Raw data: Begin

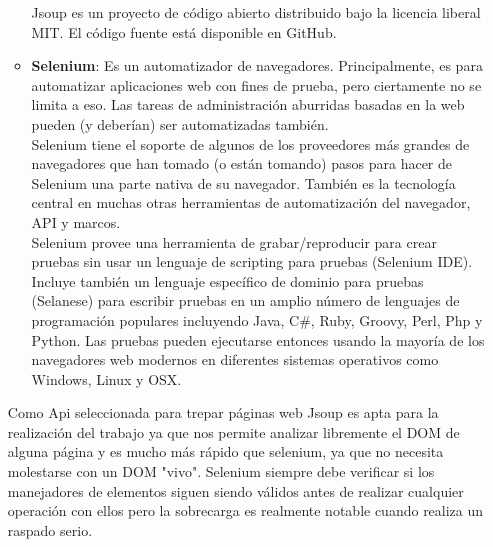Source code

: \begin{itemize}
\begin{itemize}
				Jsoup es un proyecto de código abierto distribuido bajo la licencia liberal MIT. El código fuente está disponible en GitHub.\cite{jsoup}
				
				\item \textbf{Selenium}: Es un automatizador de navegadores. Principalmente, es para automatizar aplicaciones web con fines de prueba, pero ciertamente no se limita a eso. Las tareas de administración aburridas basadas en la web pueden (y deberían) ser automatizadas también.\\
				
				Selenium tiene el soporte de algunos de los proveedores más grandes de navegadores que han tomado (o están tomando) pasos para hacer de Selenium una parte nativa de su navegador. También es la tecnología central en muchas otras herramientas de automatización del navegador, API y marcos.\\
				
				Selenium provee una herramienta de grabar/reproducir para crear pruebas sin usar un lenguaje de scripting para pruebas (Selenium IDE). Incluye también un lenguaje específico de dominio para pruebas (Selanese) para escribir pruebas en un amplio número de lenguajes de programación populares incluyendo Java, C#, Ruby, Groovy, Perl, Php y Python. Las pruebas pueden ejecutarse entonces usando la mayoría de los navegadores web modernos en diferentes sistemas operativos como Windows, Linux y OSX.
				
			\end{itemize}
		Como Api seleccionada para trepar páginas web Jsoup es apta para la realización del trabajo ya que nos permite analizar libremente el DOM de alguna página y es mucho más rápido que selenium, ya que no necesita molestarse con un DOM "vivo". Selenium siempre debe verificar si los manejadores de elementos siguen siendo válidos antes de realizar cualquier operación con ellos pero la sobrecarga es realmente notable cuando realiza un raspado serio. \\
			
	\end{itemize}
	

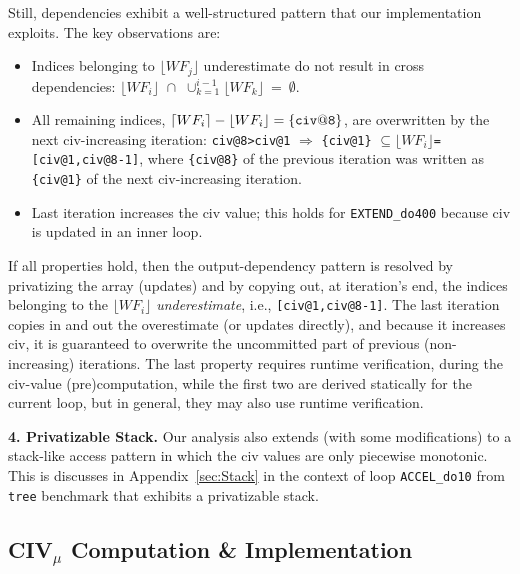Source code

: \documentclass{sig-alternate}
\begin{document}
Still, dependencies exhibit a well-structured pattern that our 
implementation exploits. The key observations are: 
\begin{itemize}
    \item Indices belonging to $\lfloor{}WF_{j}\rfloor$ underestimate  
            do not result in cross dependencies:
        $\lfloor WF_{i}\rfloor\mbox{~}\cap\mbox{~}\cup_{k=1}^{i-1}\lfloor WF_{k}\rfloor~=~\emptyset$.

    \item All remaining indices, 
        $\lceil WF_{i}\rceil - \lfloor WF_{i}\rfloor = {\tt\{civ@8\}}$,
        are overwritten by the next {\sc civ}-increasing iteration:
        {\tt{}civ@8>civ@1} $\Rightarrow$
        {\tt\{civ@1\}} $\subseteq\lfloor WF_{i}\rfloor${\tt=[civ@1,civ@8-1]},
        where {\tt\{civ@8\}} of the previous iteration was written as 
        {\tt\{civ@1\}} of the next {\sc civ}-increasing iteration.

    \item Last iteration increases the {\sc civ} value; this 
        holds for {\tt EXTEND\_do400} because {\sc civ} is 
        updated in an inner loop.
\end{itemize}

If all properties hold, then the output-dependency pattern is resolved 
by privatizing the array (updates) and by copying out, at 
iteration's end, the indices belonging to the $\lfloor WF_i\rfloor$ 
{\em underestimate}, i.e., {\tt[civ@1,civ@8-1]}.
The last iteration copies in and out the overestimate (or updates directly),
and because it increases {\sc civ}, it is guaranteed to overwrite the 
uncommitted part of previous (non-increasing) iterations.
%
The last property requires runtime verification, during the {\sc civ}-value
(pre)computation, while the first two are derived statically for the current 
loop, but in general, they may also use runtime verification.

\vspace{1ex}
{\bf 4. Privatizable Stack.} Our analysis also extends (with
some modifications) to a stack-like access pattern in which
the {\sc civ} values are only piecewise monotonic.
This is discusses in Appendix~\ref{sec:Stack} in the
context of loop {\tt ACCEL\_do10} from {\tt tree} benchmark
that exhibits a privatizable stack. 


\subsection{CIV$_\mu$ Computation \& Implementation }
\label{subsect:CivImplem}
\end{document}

Raw data: End

Task to complete:
The material above holds pictures; copy everything else in it exactly.

Response to this exercise:
Source code

: \begin{itemize}
\begin{itemize}
				Jsoup es un proyecto de código abierto distribuido bajo la licencia liberal MIT. El código fuente está disponible en GitHub.\cite{jsoup}
				
				\item \textbf{Selenium}: Es un automatizador de navegadores. Principalmente, es para automatizar aplicaciones web con fines de prueba, pero ciertamente no se limita a eso. Las tareas de administración aburridas basadas en la web pueden (y deberían) ser automatizadas también.\\
				
				Selenium tiene el soporte de algunos de los proveedores más grandes de navegadores que han tomado (o están tomando) pasos para hacer de Selenium una parte nativa de su navegador. También es la tecnología central en muchas otras herramientas de automatización del navegador, API y marcos.\\
				
				Selenium provee una herramienta de grabar/reproducir para crear pruebas sin usar un lenguaje de scripting para pruebas (Selenium IDE). Incluye también un lenguaje específico de dominio para pruebas (Selanese) para escribir pruebas en un amplio número de lenguajes de programación populares incluyendo Java, C#, Ruby, Groovy, Perl, Php y Python. Las pruebas pueden ejecutarse entonces usando la mayoría de los navegadores web modernos en diferentes sistemas operativos como Windows, Linux y OSX.
				
			\end{itemize}
		Como Api seleccionada para trepar páginas web Jsoup es apta para la realización del trabajo ya que nos permite analizar libremente el DOM de alguna página y es mucho más rápido que selenium, ya que no necesita molestarse con un DOM "vivo". Selenium siempre debe verificar si los manejadores de elementos siguen siendo válidos antes de realizar cualquier operación con ellos pero la sobrecarga es realmente notable cuando realiza un raspado serio. \\
			
	\end{itemize}
	

Source code

: \documentclass{sig-alternate}
\begin{document}
Still, dependencies exhibit a well-structured pattern that our 
implementation exploits. The key observations are: 
\begin{itemize}
    \item Indices belonging to $\lfloor{}WF_{j}\rfloor$ underestimate  
            do not result in cross dependencies:
        $\lfloor WF_{i}\rfloor\mbox{~}\cap\mbox{~}\cup_{k=1}^{i-1}\lfloor WF_{k}\rfloor~=~\emptyset$.

    \item All remaining indices, 
        $\lceil WF_{i}\rceil - \lfloor WF_{i}\rfloor = {\tt\{civ@8\}}$,
        are overwritten by the next {\sc civ}-increasing iteration:
        {\tt{}civ@8>civ@1} $\Rightarrow$
        {\tt\{civ@1\}} $\subseteq\lfloor WF_{i}\rfloor${\tt=[civ@1,civ@8-1]},
        where {\tt\{civ@8\}} of the previous iteration was written as 
        {\tt\{civ@1\}} of the next {\sc civ}-increasing iteration.

    \item Last iteration increases the {\sc civ} value; this 
        holds for {\tt EXTEND\_do400} because {\sc civ} is 
        updated in an inner loop.
\end{itemize}

If all properties hold, then the output-dependency pattern is resolved 
by privatizing the array (updates) and by copying out, at 
iteration's end, the indices belonging to the $\lfloor WF_i\rfloor$ 
{\em underestimate}, i.e., {\tt[civ@1,civ@8-1]}.
The last iteration copies in and out the overestimate (or updates directly),
and because it increases {\sc civ}, it is guaranteed to overwrite the 
uncommitted part of previous (non-increasing) iterations.
%
The last property requires runtime verification, during the {\sc civ}-value
(pre)computation, while the first two are derived statically for the current 
loop, but in general, they may also use runtime verification.

\vspace{1ex}
{\bf 4. Privatizable Stack.} Our analysis also extends (with
some modifications) to a stack-like access pattern in which
the {\sc civ} values are only piecewise monotonic.
This is discusses in Appendix~\ref{sec:Stack} in the
context of loop {\tt ACCEL\_do10} from {\tt tree} benchmark
that exhibits a privatizable stack. 


\subsection{CIV$_\mu$ Computation \& Implementation }
\label{subsect:CivImplem}
\end{document}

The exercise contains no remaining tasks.